| Users | Common Anti-patterns | Impact | Signs to Watch |
|---|---|---|---|
| 100 users | Monolithic design, no caching, tight coupling | System works but slow response under load | Slow page loads, high CPU spikes |
| 10,000 users | Single database instance, no load balancing, synchronous calls | Database overload, server crashes, slow API responses | Timeouts, increased error rates |
| 1,000,000 users | No sharding, no horizontal scaling, ignoring eventual consistency | Database bottleneck, network congestion, data loss risk | High latency, frequent downtime |
| 100,000,000 users | Ignoring microservices, no CDN, no caching layers | Massive delays, huge infrastructure costs, poor user experience | System outages, slow global access |
Anti-patterns to avoid in LLD - Scalability & System Analysis
At small scale, the database is the first to struggle because it handles all requests directly without caching or replicas.
As users grow, the application server CPU and memory become overloaded due to synchronous processing and lack of load balancing.
At large scale, network bandwidth and data storage become bottlenecks if data partitioning and CDNs are not used.
- Horizontal scaling: Add more servers to distribute load and avoid single points of failure.
- Caching: Use caches to reduce database hits and speed up responses.
- Database sharding: Split data across multiple databases to handle large volumes.
- Load balancing: Distribute incoming traffic evenly across servers.

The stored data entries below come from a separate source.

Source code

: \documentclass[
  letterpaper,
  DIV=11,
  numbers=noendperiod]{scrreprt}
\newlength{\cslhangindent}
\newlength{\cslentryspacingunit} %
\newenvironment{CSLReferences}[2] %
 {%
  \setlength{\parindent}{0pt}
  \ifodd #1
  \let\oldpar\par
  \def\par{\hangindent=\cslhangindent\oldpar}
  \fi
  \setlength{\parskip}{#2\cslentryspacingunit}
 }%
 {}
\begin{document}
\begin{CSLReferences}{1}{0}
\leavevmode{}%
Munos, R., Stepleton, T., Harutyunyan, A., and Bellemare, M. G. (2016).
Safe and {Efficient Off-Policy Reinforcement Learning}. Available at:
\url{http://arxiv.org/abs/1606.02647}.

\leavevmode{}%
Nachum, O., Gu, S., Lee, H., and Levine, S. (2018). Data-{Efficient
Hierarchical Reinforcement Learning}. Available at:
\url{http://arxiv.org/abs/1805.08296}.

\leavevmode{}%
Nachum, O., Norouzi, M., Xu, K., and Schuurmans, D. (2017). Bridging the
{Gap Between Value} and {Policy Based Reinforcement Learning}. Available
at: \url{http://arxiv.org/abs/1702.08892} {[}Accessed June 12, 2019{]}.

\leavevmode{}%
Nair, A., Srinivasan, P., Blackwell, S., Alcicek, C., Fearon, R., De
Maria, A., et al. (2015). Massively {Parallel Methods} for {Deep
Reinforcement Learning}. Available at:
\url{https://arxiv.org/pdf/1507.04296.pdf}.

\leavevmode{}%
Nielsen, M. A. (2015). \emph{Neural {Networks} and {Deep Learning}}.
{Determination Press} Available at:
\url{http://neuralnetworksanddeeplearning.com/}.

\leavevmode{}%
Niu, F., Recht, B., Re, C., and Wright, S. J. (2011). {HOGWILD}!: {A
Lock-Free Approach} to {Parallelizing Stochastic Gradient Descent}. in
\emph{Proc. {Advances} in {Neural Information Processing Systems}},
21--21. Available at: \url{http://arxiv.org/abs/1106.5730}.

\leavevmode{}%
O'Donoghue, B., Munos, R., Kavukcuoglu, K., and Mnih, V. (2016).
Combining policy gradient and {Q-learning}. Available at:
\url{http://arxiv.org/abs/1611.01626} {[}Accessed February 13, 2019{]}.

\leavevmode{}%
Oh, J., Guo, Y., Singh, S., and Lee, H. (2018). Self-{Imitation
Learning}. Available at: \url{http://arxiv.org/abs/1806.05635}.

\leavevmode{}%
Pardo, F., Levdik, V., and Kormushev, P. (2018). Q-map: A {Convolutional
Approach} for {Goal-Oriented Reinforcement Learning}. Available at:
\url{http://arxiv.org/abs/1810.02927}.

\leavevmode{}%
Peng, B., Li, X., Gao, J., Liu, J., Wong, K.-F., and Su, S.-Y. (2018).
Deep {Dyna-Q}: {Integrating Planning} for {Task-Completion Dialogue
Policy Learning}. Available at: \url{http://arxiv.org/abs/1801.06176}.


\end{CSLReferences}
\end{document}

- Use CDNs: Deliver static content closer to users to reduce latency.
- Microservices: Break monoliths into smaller services for better maintainability and scaling.
- At 10,000 users, expect ~1000 QPS (queries per second).
- Database storage grows with user data; plan for GBs to TBs depending on data size.
- Network bandwidth needs increase; 1 Gbps can handle ~125 MB/s, plan accordingly.
- Adding caching reduces database load by up to 70%, saving costs.
- Horizontal scaling increases server costs linearly but improves availability.
Start by identifying current system limits and bottlenecks.
Discuss how load increases affect each component.
Explain anti-patterns and why they cause problems at scale.
Propose clear, practical solutions matching the bottleneck.
Use real numbers to justify your approach.
Your database handles 1000 QPS. Traffic grows 10x. What do you do first?
Answer: Add read replicas and implement caching to reduce direct database load before scaling vertically or sharding.